All that I was trying to do with the awk statement I was trying to get you to run was to show that the value of $input and the value of $(ls) inside your awk script have absolutely no relationship to the value of $input or the value of $(ls) in bash outside of your awk script.

Nothing in your explanation in English of what the expression in your awk if statement is true. The awk variable input is not defined anywhere in your awk code (only the shell variable input is defined; not the awk variable input ). In bash $(ls) is a command substitution that runs the ls command and substitutes the output it produces. In awk $(ls) is a command that expands to the contents of the field number specified by the value of the awk ls variable converted to an integer. The awk and shell == operators are a request to compare the two operands on both sides of that operator. If there is more than one file in a directory and one of those files is the name of the file you're processing, there is absolutely no way that the name of that one file can possibly be equal to the list of names of files that are present in that directory. Since you are seeing the output you're seeing, your version of awk has to be expanding both sides of the comparison to the expansion of $0 which (in awk ) is the entire contents of the current input line.

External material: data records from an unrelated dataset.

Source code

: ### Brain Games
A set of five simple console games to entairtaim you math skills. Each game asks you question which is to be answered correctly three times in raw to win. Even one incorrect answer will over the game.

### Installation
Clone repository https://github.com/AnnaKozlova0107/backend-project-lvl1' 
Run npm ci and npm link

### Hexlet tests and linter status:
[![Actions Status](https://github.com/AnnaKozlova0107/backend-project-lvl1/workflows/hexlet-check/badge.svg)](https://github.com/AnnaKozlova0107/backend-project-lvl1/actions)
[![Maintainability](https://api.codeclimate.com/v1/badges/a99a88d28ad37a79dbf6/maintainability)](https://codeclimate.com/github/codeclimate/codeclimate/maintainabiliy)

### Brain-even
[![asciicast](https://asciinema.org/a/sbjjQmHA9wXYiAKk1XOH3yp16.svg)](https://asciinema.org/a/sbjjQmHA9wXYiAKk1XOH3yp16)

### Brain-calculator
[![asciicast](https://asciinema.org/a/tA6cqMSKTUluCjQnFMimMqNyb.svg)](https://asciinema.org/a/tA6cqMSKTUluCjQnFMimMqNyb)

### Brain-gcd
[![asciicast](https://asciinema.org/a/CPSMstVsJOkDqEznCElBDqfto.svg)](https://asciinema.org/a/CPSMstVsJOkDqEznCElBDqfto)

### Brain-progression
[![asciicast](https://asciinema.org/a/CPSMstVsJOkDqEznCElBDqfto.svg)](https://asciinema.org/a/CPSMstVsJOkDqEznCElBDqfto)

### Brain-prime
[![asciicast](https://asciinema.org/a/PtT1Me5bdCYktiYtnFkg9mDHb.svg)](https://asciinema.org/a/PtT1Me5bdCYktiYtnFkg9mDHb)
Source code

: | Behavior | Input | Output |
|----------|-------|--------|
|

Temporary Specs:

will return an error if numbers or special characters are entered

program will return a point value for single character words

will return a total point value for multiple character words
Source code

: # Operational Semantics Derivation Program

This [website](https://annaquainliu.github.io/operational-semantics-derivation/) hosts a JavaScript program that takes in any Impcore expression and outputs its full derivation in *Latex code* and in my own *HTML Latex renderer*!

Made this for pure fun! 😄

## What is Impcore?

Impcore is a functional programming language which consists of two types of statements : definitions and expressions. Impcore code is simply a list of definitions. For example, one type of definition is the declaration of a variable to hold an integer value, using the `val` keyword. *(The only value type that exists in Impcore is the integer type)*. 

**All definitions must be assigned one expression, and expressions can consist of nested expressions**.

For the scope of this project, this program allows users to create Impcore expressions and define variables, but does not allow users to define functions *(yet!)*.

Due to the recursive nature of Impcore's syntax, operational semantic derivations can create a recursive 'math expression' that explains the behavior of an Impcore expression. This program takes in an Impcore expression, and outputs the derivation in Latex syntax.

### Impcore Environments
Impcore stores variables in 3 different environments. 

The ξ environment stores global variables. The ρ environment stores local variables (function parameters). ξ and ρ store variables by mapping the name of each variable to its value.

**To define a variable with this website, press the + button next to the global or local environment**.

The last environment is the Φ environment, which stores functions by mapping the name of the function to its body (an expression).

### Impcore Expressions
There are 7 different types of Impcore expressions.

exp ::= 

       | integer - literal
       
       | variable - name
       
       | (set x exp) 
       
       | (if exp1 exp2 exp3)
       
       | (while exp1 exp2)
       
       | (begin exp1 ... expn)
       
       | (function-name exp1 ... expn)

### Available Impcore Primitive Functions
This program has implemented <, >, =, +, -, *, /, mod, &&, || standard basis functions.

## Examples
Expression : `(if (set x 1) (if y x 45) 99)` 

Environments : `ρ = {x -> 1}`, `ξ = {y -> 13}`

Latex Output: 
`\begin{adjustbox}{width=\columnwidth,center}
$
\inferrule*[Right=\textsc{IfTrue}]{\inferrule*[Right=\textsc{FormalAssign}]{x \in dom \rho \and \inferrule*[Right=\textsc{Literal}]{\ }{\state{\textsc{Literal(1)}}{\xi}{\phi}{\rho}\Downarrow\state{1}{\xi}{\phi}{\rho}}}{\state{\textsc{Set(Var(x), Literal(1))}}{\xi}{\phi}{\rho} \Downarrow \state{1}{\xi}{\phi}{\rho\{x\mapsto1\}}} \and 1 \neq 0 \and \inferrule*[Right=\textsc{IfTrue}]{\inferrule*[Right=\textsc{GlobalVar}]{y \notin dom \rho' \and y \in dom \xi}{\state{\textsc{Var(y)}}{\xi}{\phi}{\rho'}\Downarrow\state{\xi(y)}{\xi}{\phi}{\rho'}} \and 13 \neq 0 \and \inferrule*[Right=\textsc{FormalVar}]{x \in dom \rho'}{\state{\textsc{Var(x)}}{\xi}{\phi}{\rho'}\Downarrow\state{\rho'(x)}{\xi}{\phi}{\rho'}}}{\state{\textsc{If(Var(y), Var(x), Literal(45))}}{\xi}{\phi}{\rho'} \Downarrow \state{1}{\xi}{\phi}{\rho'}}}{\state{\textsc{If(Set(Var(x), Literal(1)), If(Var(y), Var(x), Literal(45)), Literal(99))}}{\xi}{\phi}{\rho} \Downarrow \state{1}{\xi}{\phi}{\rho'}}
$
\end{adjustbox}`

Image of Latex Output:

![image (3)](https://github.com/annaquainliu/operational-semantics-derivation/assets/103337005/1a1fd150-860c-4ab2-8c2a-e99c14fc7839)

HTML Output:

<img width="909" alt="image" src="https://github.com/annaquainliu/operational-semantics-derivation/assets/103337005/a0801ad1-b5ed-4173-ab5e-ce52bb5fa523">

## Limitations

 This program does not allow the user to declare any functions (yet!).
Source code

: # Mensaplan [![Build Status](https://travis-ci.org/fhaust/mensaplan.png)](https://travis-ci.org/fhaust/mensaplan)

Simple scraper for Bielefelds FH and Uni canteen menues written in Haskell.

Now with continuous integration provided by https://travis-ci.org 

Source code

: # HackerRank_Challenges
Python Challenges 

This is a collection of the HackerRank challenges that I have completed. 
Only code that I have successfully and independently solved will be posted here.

With the missing quote added AND assuming that you had already defined the shell variable input as you had shown before AND assuming that the file named AfileinDir contained the two input lines:

Line 1 in file AfileinDir
AfileinDir's 2nd line

I would expect the sequence of commands:

input="AfileinDir"
awk '{if($input == $(ls)) {print $1 "\t" $2 "\t$input=\"" $input "\"\t$(ls)=\"" $(ls) "\"";} }' "$input"

to produce output very similar to the following:

Line	1	$input="Line 1 in file AfileinDir"	$(ls)="Line 1 in file AfileinDir"
AfileinDir's	2nd	$input="AfileinDir's 2nd line"	$(ls)="AfileinDir's 2nd line"

Despite what you said, absolutely nothing in the code above assigns any value to the awk variables input and ls ; that code only displays the values that the expression in your awk if statement expression are comparing (i.e., the entire contents of the current line in AfileinDir on both sides of the == ).

Maybe if we rewrite that as:

input="AfileinDir"
awk '{if($input == $(ls)) {print $1 "\t" $2;print $input;print $(ls); print "End of record #" NR;} }' "$input"

which (if you set the contents of the file named AfileinDir to the contents I specified above), I expect will produce the output:

Line	1
Line 1 in file AfileinDir
Line 1 in file AfileinDir
End of record #1
AfileinDir's	2nd
AfileinDir's 2nd line
AfileinDir's 2nd line
End of record #2

you will see that $input and $(ls) in your awk script do not expand to the strings you think they will expand to.

I know that you don't want to just use the shell (i.e. bash ) to determine whether or not the variable read from your script's user (i.e. input ) is the name of a file in your current directory, but that is exactly what the simple bash command:

if [ -f "$input" ]
then	# The name of an existing regular file was given.  Print the first two fields.
	while read -r field1 field2 rest
	do	printf '%s\t%s\n' "$field1" "$field2"
	done < "$input"
else	# The name given does not name an existing file.
	echo "file \"$input\" not in this Directory"
	exit 1
fi

that I suggested in post #4 did for you. If the shell variable input contains the name of a regular file that exists in the current directory, it will perform the while loop in the then clause of the if statement. Otherwise, it will print the name of the file the user supplied and say that that file is not in this Directory and then exit with a non-zero exit status as specified in the else clause of the if statement.

I'm not as eloquent in the English language as Don Cragun is, nor am I as patient. And, I hope you believe me really wanting to help you.
That said: He's right, and you are wrong.
Your code does NOT "work fine". It may by sheer accident provide an answer that suits you, but I'm sure that's not what you want.

For the if clause in question, replace it with

if (A == A) print ...

or, even better,

if (1) print ...

and see what you get, mayhap even trying the else clause. You may also want to closely read and understand all the posts in your thread.
Then come back, and we'll continue the discussion.